Whither the Sign: Mohammed Khadda in Assia Djebar’s La Nouba des Femmes du Mont Chenoua
Keywords:
Assia Djebar, Mohammed Khadda, Algeria, Postcolonial Film, Postcolonial Feminism, LanguageAbstract
This paper analyses several key scenes in an Algerian experimental film directed by Assia Djebar, La Nouba des Femmes du Mont Chenoua (1978). The scenes in question depict “Reflets et ronces”, a painting made by Algerian artist Mohammed Khadda in 1976. Beginning in the 1950s, Khadda synthesized modernist techniques of abstraction borrowed from a European visual syntax with Arabic calligraphic marks and references to Amazighen or Berber aesthetic traditions. The linguistic sign is also the basis for Khadda’s early theories of postcolonial abstraction, his commitment to abstraction and his rejection of “realism” or visual narrative in painting.

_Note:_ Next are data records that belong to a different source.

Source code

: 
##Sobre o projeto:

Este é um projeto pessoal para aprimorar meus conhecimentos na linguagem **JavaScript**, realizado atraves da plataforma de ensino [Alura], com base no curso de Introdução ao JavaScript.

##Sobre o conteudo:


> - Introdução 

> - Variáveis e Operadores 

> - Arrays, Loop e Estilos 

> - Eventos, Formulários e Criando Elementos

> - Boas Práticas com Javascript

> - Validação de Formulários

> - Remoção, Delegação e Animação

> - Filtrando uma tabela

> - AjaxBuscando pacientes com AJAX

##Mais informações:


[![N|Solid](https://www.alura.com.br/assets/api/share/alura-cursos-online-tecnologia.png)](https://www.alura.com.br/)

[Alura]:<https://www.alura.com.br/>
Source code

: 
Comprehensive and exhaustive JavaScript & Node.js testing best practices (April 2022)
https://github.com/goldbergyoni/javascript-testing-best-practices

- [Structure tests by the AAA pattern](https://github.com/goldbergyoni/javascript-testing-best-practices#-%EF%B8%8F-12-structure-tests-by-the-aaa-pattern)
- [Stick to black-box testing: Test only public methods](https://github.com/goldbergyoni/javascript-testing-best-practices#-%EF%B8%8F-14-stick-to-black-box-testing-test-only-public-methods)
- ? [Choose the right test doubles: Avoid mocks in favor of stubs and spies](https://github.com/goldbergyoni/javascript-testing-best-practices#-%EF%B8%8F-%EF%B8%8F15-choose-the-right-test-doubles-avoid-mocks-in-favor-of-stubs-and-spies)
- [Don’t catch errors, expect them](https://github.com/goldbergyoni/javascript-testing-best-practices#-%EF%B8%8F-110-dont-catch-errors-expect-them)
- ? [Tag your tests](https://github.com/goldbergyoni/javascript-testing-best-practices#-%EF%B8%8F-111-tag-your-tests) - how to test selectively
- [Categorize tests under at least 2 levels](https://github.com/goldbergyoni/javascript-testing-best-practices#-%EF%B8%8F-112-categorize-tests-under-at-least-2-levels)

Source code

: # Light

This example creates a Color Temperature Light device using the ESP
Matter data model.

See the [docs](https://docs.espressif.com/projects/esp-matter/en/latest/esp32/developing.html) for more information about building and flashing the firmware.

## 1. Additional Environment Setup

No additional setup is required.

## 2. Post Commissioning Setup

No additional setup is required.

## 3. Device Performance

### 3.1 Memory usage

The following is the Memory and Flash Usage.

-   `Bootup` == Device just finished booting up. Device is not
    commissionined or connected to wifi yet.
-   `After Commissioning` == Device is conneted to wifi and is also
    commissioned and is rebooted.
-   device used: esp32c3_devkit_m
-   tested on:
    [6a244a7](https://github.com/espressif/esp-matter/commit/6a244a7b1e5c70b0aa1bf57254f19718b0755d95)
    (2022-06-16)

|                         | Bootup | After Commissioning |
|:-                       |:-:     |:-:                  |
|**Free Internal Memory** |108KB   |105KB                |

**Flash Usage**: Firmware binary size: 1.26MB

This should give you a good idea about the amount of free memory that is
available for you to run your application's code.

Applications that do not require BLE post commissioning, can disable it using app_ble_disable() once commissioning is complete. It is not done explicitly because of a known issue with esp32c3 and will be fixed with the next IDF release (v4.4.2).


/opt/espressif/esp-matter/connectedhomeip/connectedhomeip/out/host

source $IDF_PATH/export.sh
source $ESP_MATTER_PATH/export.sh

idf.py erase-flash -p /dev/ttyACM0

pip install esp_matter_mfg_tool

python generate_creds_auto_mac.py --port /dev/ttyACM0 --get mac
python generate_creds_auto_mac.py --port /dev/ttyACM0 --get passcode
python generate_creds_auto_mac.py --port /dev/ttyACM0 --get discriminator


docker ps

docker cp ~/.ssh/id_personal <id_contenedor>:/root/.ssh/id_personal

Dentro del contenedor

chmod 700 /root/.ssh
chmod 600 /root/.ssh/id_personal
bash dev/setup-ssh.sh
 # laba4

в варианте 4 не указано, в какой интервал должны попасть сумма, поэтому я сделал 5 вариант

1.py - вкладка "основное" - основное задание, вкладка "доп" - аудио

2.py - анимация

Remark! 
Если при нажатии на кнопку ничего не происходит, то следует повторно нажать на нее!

La Nouba des Femmes du Mont Chenoua, on the other hand, suggests that renewal and healing from the trauma lingering from the war of liberation (1954-1962) results from conversation among women, and it posits the exchange of language as the basis for transformation. At the same time, the film figures an important contradiction in a postcolonial mise-en-langue, or existence in language; the language (French) that wounds is also the language that grants mobility. This paper’s central argument is that Djebar positions Khadda’s painting in two key scenes as a prism through which to examine a rupture in her own relationship to language, especially as this rupture in language is borne out simultaneously in her intimate life.